La culture " thérapeutique " a pénétré notre société québécoise, en général, et son école, en particulier. Le mot " besoin de l'enfant " marque l'alpha et l'oméga de toute discussion sur l'enseignement. La mission de l'école est définie par la psychologie. Le développement de l'enfant, qui doit être intégral, prime sur l'instruction et la transmission de l'héritage culturel. L'école est devenue, pour plusieurs, un lieu de maternage scientifique, une annexe du CLSC. Comment une société, où il semble impossible de montrer à écrire aux enfants avant l'âge de vingt ans et de soigner les malades dans les urgences, peut-elle ambitionner de faire " l'éducation intégrale de la personne " ? Ici, je loge à l'enseigne de Condorcet : l'école laïque doit laisser l'éducation aux parents et se concentrer sur l'instruction. Le respect du futur citoyen est à ce prix.

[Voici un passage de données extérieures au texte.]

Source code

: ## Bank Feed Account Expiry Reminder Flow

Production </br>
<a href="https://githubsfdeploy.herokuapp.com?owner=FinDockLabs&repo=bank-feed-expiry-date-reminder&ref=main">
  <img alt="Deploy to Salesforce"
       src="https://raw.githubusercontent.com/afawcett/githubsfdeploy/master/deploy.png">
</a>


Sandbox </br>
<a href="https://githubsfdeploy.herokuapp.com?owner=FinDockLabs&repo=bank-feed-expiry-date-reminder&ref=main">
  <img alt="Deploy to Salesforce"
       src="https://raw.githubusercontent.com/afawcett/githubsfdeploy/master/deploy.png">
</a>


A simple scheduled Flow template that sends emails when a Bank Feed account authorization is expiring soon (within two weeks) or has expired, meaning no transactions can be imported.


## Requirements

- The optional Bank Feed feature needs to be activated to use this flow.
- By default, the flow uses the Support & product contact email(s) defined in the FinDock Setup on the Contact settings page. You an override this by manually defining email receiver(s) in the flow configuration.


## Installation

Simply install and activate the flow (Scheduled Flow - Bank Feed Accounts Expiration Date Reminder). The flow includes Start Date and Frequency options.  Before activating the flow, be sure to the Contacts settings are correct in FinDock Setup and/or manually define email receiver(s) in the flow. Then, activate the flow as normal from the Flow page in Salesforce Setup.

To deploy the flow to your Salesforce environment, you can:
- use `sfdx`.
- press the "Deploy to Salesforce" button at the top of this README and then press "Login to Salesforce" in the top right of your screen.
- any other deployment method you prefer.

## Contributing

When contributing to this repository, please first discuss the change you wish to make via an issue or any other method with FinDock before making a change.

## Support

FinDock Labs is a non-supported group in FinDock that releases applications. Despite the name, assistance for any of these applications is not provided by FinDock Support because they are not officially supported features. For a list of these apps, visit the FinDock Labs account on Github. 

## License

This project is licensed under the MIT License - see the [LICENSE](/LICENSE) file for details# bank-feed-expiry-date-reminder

Que faire ? Convenons d'une approche pragmatique. Il y a une pénurie appréhendée d'enseignants de sciences au secondaire. Cette pénurie artificielle, qui ressemble à s'y méprendre à celles qui existent dans le système de santé, nous donnerait l'occasion d'ouvrir une petite brèche dans le monopole que les facultés d'éducation exercent sur l'habilitation à enseigner. La solution est limpide et peu coûteuse : laissons les écoles engager directement des diplômés des facultés de sciences. Le Ministère n'aura qu'à soumettre ces enseignants nouveau style à un concours après une couple d'années. " Et alors !, la gestion de classe, la psychologie de l'enfant boutonneux...? ", protestera la tribu pédagocrate. À quoi je répondrais que les directeurs d'école pourraient choisir d'anciens animateurs de camps de vacances ou encore des gens qui ont fait du théâtre amateur. Pourquoi d'ailleurs ne pas remplacer la formation en sciences de l'éducation par une formation en théâtre ? Nous aurions ainsi plus de chance d'avoir des enseignants qui parlent correctement et distinctement la langue française.
Malgré les forces qui enserrent le système scolaire et les délires qui l'habitent, nous nous devons de constater qu'il se fait au quotidien de la bonne école, sans doute dans le dos de la pédagocratie. »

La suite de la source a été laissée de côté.